I drifted, too, there on the faded gray wood of the old, wobbly dock off to the side, my feet dangled down in the water, while my daughter practiced her swimming, back and forth across the green-gray lake. And the younger children of other families, splashing in the bright sun, with the sky so blue in its frame of red rock cliffs”too blue, really: almost false, and decorated with the kind of wispy clouds that only the hokiest painter would dare put in.

And the long dusty red striations of the canyon, capped with green-black pines: Squint a little, and those horizon-topping rows of trees have always looked to me like caravans, camels and horses and people, heading off to trade with the nearby mountains. Whenever I drift a little and stare at them, I get to thinking that maybe I should have gone with them on their journey. That maybe I should have done things differently. That maybe I have wasted my life.

Then the man on the inner tube awoke with a shout as the rocks brushed his feet”sitting up suddenly, too hard and too fast, so the inner tube squirted out to flip up in the air behind him and dump him with a splash into the shallow water. I think it must have been painful”those broken stones down at the end of the lake are sharp ”and he yowled, scrambling along on hands and knees after the inner tube, trying to stand up and stumbling each time as the rocks sliced at his tender feet, before he finally caught up with the spinning tube and surged across it, belly first, puffing like a loud and startled walrus.

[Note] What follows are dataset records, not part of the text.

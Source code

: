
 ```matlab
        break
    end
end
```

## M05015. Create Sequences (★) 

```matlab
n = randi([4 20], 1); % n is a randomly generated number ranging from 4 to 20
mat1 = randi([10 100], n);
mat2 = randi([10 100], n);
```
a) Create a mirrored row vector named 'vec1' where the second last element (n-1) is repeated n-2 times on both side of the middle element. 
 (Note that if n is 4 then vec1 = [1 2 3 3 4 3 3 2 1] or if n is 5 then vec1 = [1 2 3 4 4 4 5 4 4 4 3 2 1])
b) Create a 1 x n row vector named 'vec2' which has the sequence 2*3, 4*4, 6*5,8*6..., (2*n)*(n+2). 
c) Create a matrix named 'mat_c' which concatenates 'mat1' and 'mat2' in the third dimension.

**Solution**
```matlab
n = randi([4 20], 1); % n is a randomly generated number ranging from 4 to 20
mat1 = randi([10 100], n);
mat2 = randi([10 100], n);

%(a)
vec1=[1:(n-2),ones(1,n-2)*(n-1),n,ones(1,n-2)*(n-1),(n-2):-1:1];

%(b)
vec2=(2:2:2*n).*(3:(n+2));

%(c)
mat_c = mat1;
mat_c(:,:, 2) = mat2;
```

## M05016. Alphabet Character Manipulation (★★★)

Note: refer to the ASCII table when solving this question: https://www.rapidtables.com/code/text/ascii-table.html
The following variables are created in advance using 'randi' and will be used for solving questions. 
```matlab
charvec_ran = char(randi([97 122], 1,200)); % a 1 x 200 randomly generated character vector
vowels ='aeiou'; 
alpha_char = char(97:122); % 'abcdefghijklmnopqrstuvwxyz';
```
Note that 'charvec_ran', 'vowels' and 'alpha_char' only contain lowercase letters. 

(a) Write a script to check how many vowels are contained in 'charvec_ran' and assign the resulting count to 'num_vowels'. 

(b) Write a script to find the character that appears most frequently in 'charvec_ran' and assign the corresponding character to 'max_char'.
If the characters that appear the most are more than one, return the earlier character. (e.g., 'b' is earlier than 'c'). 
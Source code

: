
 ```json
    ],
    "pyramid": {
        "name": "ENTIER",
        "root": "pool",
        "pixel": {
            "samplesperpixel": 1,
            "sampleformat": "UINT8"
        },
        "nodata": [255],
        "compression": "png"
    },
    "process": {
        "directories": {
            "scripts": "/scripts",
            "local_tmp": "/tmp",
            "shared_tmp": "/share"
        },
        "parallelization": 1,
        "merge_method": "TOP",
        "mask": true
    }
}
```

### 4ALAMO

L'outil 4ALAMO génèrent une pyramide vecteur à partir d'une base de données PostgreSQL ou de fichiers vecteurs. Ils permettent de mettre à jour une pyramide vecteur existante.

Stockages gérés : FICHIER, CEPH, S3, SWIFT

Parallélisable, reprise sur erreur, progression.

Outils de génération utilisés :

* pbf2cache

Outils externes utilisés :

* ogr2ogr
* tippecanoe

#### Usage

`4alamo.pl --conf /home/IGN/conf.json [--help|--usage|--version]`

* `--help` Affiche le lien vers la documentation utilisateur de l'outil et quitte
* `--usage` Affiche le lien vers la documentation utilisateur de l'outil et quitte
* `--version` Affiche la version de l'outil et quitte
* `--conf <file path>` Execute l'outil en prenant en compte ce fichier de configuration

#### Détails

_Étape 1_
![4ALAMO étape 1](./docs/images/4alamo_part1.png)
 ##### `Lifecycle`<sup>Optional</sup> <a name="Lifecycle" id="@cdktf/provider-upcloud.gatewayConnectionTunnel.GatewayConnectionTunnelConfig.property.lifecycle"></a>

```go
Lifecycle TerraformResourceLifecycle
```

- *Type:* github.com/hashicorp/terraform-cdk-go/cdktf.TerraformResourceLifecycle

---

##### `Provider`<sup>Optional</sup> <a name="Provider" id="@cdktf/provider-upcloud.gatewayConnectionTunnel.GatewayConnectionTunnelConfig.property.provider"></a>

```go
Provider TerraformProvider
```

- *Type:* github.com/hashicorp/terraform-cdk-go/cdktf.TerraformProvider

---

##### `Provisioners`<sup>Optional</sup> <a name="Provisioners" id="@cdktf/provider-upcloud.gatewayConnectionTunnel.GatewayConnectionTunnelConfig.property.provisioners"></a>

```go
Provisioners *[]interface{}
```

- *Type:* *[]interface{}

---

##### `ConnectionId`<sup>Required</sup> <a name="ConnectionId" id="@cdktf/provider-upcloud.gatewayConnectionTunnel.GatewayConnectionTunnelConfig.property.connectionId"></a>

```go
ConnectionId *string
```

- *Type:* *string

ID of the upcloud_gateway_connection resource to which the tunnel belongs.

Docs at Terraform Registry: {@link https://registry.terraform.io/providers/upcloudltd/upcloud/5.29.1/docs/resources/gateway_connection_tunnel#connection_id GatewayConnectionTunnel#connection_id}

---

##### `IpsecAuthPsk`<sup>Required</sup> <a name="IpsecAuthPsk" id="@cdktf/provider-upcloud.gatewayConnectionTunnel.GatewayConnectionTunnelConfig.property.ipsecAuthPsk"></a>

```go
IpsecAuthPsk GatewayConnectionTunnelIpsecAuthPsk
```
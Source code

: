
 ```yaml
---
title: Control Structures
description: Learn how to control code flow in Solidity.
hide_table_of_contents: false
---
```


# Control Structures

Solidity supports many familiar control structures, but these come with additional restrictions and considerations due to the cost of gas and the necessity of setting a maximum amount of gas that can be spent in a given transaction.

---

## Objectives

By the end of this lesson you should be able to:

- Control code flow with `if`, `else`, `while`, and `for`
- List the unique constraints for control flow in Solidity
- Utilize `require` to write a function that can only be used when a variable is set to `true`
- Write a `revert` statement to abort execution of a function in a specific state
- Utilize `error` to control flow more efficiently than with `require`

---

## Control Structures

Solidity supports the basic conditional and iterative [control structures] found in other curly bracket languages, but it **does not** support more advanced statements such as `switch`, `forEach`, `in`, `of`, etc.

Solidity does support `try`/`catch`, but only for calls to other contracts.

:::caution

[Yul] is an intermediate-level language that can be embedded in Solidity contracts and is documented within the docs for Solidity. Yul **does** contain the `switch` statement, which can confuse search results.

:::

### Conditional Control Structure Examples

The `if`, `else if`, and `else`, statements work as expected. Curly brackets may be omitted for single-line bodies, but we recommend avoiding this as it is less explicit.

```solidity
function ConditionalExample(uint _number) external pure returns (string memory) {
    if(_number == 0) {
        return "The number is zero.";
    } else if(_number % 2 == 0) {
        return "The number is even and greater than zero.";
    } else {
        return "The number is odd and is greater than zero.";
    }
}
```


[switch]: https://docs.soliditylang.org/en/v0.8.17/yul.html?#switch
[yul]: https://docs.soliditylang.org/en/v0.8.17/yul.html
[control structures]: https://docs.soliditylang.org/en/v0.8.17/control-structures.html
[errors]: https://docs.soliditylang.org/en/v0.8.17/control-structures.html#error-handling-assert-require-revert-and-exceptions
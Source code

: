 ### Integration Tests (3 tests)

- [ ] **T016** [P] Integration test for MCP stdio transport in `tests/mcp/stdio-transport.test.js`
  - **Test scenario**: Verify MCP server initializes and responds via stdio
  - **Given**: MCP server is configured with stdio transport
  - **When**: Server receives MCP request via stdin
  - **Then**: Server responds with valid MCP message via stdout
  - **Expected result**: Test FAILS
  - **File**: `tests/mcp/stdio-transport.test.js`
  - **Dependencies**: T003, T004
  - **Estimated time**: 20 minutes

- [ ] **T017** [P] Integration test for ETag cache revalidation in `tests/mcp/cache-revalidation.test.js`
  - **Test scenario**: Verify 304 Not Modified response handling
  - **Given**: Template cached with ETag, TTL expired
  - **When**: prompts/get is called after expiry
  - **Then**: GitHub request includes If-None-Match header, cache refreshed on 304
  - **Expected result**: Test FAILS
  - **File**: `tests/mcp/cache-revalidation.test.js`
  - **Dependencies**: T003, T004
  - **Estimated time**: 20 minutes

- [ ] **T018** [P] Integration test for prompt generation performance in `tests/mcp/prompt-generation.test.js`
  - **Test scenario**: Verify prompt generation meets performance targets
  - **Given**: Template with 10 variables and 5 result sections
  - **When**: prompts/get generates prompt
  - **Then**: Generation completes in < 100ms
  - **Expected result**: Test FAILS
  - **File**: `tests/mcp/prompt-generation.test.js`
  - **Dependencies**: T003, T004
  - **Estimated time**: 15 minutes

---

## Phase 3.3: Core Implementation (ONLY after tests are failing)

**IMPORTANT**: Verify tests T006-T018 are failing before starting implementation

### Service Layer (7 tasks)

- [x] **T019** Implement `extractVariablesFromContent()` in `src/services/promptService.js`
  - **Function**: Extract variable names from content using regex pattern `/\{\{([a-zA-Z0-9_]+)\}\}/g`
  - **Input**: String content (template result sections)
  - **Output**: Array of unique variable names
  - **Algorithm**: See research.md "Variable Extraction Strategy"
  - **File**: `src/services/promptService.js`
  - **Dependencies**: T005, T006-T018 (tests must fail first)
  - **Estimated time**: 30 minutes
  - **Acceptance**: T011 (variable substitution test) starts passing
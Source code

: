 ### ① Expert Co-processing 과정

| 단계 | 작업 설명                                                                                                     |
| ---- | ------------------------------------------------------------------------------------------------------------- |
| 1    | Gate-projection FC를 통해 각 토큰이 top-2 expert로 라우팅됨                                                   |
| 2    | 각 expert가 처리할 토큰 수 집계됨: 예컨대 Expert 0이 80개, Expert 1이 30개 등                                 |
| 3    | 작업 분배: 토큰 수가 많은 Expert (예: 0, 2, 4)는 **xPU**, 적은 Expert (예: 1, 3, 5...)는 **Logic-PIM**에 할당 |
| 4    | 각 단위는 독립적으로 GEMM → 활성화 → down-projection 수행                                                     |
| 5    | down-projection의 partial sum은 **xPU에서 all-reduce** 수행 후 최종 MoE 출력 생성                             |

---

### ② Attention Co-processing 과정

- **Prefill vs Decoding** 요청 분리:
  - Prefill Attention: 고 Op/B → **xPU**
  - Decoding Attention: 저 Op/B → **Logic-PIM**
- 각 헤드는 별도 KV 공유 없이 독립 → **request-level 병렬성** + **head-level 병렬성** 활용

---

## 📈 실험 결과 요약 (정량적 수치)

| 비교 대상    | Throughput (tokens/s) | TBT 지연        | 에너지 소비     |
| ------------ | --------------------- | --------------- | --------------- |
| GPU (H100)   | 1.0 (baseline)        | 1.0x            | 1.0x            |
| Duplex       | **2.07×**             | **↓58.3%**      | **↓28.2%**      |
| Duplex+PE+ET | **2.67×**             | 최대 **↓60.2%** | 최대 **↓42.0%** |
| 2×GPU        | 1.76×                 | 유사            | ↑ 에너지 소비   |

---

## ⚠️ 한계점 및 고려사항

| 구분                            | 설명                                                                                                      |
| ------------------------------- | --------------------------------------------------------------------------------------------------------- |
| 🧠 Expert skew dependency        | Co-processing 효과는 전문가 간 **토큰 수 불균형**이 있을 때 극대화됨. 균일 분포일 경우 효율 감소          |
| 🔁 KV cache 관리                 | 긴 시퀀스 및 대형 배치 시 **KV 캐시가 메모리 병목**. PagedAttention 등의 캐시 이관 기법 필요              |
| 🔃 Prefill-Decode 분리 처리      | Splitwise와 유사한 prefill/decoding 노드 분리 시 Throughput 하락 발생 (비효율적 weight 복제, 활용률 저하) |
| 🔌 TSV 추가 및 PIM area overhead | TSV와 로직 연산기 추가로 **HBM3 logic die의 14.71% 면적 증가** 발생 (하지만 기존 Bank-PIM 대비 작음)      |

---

My daughter pulled up, bobbing in the water to see what the fuss was. The splashing children all froze in the shallows. The woman in the hat bounced to her feet in worry, shielding her eyes with her computer tablet while she stared anxiously down the lake till the puffing man began paddling his slow way back up from the dam”at which point, interestingly, she turned to check on the children before the uneasy look faded from her face.

The lake is chillier than you’d expect on a bright summer day; fed by a cold stream tumbling down from the hills, it’s maybe twenty or thirty feet deep out in the middle and never really warms up. My daughter was trembling as she climbed up out of the water, so I wrapped her in a towel and hurried her to the car.

The dust of the dirt road swirled up behind us as we drove back to town, a beige so light it looked in the rear-view mirror like a white fog trailing after the car, while my shivering daughter leaned forward, almost touching the heater vents on the dashboard.

This broken western country is home for me; mountain lakes in red-rock canyons hold echoes of the years gone by, and the presence of the past is what makes a moment rich with meaning, thick with memory. But the future: That’s what makes the present important . That’s what lends each moment significance and weight. That’s what forces consequence into the choices we make and the paths we choose.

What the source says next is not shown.